Wer steht hinter den Neugründungen? Am Beispiel der jungen Augsburger Wohnungsgenossenschaft WOGENAU soll der lange Weg von der Vision, über den Gründungsprozess bis zum ersten Projekt aufgezeigt werden.

Los ging es beim Augsburger Friedensfest 2018 an dessen Programm sich die heutige Gruppe der WOGENAU-Gründer unter dem Motto „Wolkenkuckucksheim für alle – das utopische Wohnlabor“ beteiligte. Der damalige Untertitel lautete „Initiative Genossenschaften. Gründung nicht ausgeschlossen!“ Wie möchten wir wohnen?

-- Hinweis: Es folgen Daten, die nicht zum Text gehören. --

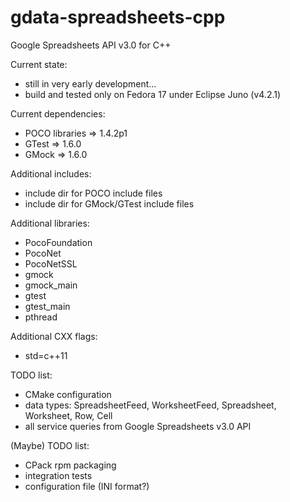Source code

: gdata-spreadsheets-cpp
======================

Google Spreadsheets API v3.0 for C++

Current state:
* still in very early development...
* build and tested only on Fedora 17 under Eclipse Juno (v4.2.1)

Current dependencies:
* POCO libraries => 1.4.2p1
* GTest => 1.6.0
* GMock => 1.6.0

Additional includes:
* include dir for POCO include files
* include dir for GMock/GTest include files

Additional libraries:
* PocoFoundation
* PocoNet
* PocoNetSSL
* gmock
* gmock_main
* gtest
* gtest_main
* pthread

Additional CXX flags:
* std=c++11

TODO list:
* CMake configuration
* data types: SpreadsheetFeed, WorksheetFeed, Spreadsheet, Worksheet, Row, Cell
* all service queries from Google Spreadsheets v3.0 API

(Maybe) TODO list:
* CPack rpm packaging 
* integration tests
* configuration file (INI format?)
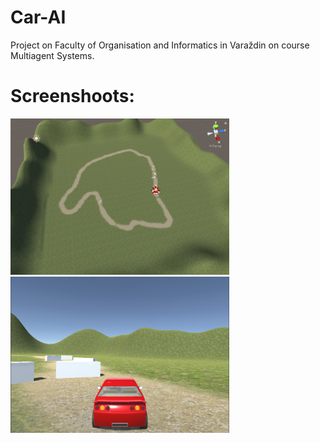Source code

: # Car-AI
Project on Faculty of Organisation and Informatics in Varaždin on course Multiagent Systems.

 # Screenshoots:
 <p float="left">
  <img src="https://github.com/filip2893/Car-AI/blob/master/Assets/screenshoots/car_ai_01.PNG" alt="alt text" width="350" height="250">
  <img src="https://github.com/filip2893/Car-AI/blob/master/Assets/screenshoots/car_ai_02.png" alt="alt text" width="350" height="250">
  </p>
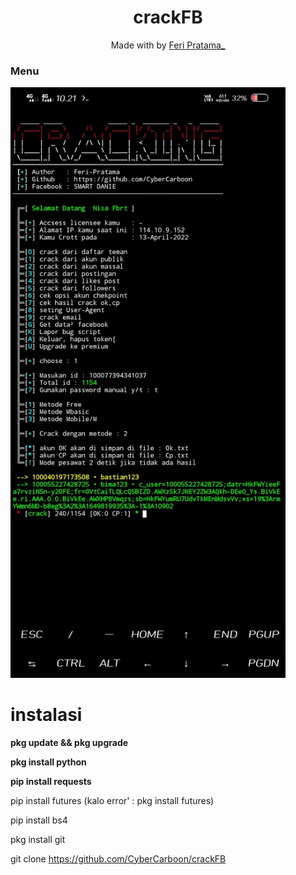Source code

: <h1 align="center">
  crackFB
</h1>
</div>
<p align="center">
  Made with  by <a href="https://github.com/CyberCarboon">Feri Pratama_</a>
</p>
<p align="center">
 
### Menu
 <img src="https://github.com/CyberCarboon/crackFB/blob/main/Screenshot_20220413_102115.jpg" width="440" title="Menu" alt="Menu">
</p>

# instalasi

**pkg update && pkg upgrade**

**pkg install python**

**pip install requests**

pip install futures (kalo error' : pkg install futures)

pip install bs4

pkg install git

git clone https://github.com/CyberCarboon/crackFB
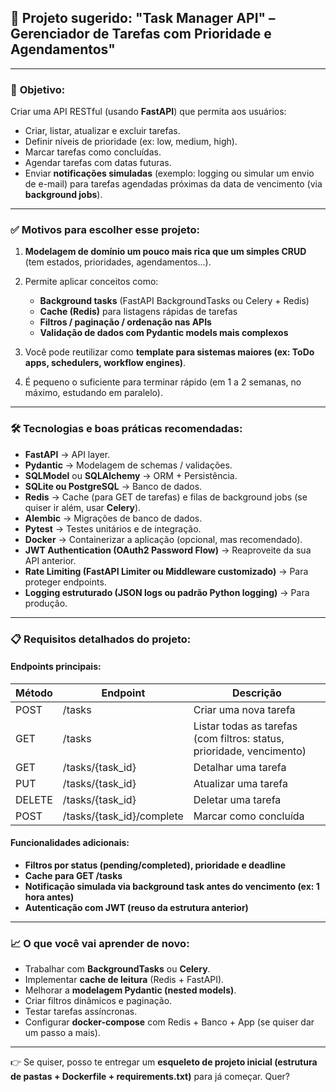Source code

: ## 🚀 Projeto sugerido: **"Task Manager API" – Gerenciador de Tarefas com Prioridade e Agendamentos"**

---

### 🎯 **Objetivo:**

Criar uma API RESTful (usando **FastAPI**) que permita aos usuários:

* Criar, listar, atualizar e excluir tarefas.
* Definir níveis de prioridade (ex: low, medium, high).
* Marcar tarefas como concluídas.
* Agendar tarefas com datas futuras.
* Enviar **notificações simuladas** (exemplo: logging ou simular um envio de e-mail) para tarefas agendadas próximas da data de vencimento (via **background jobs**).

---

### ✅ **Motivos para escolher esse projeto:**

1. **Modelagem de domínio um pouco mais rica que um simples CRUD** (tem estados, prioridades, agendamentos...).
2. Permite aplicar conceitos como:

   * **Background tasks** (FastAPI BackgroundTasks ou Celery + Redis)
   * **Cache (Redis)** para listagens rápidas de tarefas
   * **Filtros / paginação / ordenação nas APIs**
   * **Validação de dados com Pydantic models mais complexos**
3. Você pode reutilizar como **template para sistemas maiores (ex: ToDo apps, schedulers, workflow engines)**.
4. É pequeno o suficiente para terminar rápido (em 1 a 2 semanas, no máximo, estudando em paralelo).

---

### 🛠️ **Tecnologias e boas práticas recomendadas:**

* **FastAPI** → API layer.
* **Pydantic** → Modelagem de schemas / validações.
* **SQLModel** ou **SQLAlchemy** → ORM + Persistência.
* **SQLite ou PostgreSQL** → Banco de dados.
* **Redis** → Cache (para GET de tarefas) e filas de background jobs (se quiser ir além, usar **Celery**).
* **Alembic** → Migrações de banco de dados.
* **Pytest** → Testes unitários e de integração.
* **Docker** → Containerizar a aplicação (opcional, mas recomendado).
* **JWT Authentication (OAuth2 Password Flow)** → Reaproveite da sua API anterior.
* **Rate Limiting (FastAPI Limiter ou Middleware customizado)** → Para proteger endpoints.
* **Logging estruturado (JSON logs ou padrão Python logging)** → Para produção.

---

### 📋 **Requisitos detalhados do projeto:**

#### Endpoints principais:

| Método | Endpoint                   | Descrição                                                             |
| ------ | -------------------------- | --------------------------------------------------------------------- |
| POST   | /tasks                     | Criar uma nova tarefa                                                 |
| GET    | /tasks                     | Listar todas as tarefas (com filtros: status, prioridade, vencimento) |
| GET    | /tasks/{task\_id}          | Detalhar uma tarefa                                                   |
| PUT    | /tasks/{task\_id}          | Atualizar uma tarefa                                                  |
| DELETE | /tasks/{task\_id}          | Deletar uma tarefa                                                    |
| POST   | /tasks/{task\_id}/complete | Marcar como concluída                                                 |

#### Funcionalidades adicionais:

* **Filtros por status (pending/completed), prioridade e deadline**
* **Cache para GET /tasks**
* **Notificação simulada via background task antes do vencimento (ex: 1 hora antes)**
* **Autenticação com JWT (reuso da estrutura anterior)**

---

### 📈 O que você vai aprender de novo:

* Trabalhar com **BackgroundTasks** ou **Celery**.
* Implementar **cache de leitura** (Redis + FastAPI).
* Melhorar a **modelagem Pydantic (nested models)**.
* Criar filtros dinâmicos e paginação.
* Testar tarefas assíncronas.
* Configurar **docker-compose** com Redis + Banco + App (se quiser dar um passo a mais).

---

👉 Se quiser, posso te entregar um **esqueleto de projeto inicial (estrutura de pastas + Dockerfile + requirements.txt)** para já começar. Quer?

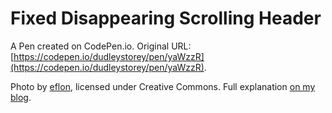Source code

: # Fixed Disappearing Scrolling Header

A Pen created on CodePen.io. Original URL: [https://codepen.io/dudleystorey/pen/yaWzzR](https://codepen.io/dudleystorey/pen/yaWzzR).

Photo by [eflon](https://www.flickr.com/photos/eflon/8234511126/), licensed under Creative Commons. Full explanation [on my blog](http://thenewcode.com/1157/Fixed-Scrolling-Disappearing-Banner).
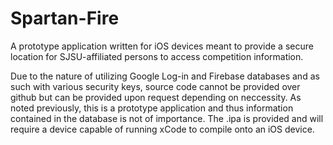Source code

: # Spartan-Fire
A prototype application written for iOS devices meant to provide a secure location for SJSU-affiliated persons to access competition information.


Due to the nature of utilizing Google Log-in and Firebase databases and as such with various security keys, source code cannot be provided over github but can be provided upon request depending on neccessity. As noted previously, this is a prototype application and thus information contained in the database is not of importance. The .ipa is provided and will require a device capable of running xCode to compile onto an iOS device.
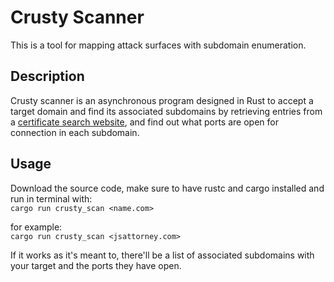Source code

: # Crusty Scanner

This is a tool for mapping attack surfaces with subdomain enumeration.

## Description
Crusty scanner is an asynchronous program designed in Rust to accept a target domain and find its associated subdomains by retrieving entries from a [certificate search website](https://crt.sh), and find out what ports are open for connection in each subdomain.

## Usage

Download the source code, make sure to have rustc and cargo installed and run in terminal with:  
`cargo run crusty_scan <name.com>`

for example:  
`cargo run crusty_scan <jsattorney.com>`

If it works as it's meant to, there'll be a list of associated subdomains with your target and the ports they have open.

Wo ist der Raum, um Bedürfnisse zu verwirklichen und wie soll das gehen, wenn Haus und Boden scheinbar unerreichbar verhandelt werden? – mit diesen zentralen Fragen setzten sich die Teilnehmer der vielen Workshops auseinander. Dabei wurde klar, wer anders wohnen möchte, muss sich dafür einsetzen. Und um mehr und nachhaltigere Möglichkeiten zu haben, muss man dies gemeinsam tun. „Vom enormen Interesse an einer partizipativen genossenschaftlichen Wohnform waren wir regelrecht überrascht. Das liegt wahrscheinlich auch daran, dass unser geplantes Gemeinschaftsprojekt das erste dieser Art in Augsburg ist“, erinnert sich Gründungsvorständin Dr. Hilde Strobl. Hinzu komme die zunehmend angespannte Situation am Augsburger Wohnungsmarkt. Der Druck hat sich für viele Wohnungssuchende deutlich erhöht. Da liegt es nahe, das Geschick in die eigene Hand zunehmen.
Im Nachgang des Friedensfestes hat sich eine Gruppe gründungswilliger Genossen in kleinerer und größerer Runde regelmäßig getroffen und intensiv an den notwendigen Vorbereitungen gearbeitet und die Gründung auf den Weg gebracht. In sehr vielen Sitzungen und Gesprächen, in Workshops und Recherchen wurden die umfangreichen Vorbereitungen zur Gründung einer Baugenossenschaft getroffen. Die Gruppe hat Paragrafen gewälzt und eine Satzung erarbeitet, sich mit Verbänden, Gründungsexperten, Politikern, Vertretern der Stadtverwaltung Augsburg, Genossenschaften und Banken ausgetauscht, Informationen gesammelt, Ideen entwickelt, Strategien diskutiert, Möglichkeiten abgewogen, Namen, Organisationsformen und öffentliches Erscheinungsbild debattiert – und Entscheidungen getroffen. Dabei kam es den Gründern zu Gute, dass sie seit Jahren in engem Austausch mit anderen Genossenschaften standen und auch in der Stadt Augsburg sehr gut vernetzt sind. „So hatten wir für alle offenen Fragen schnell den richtigen Ansprechpartner“, sagt Dr. Strobl.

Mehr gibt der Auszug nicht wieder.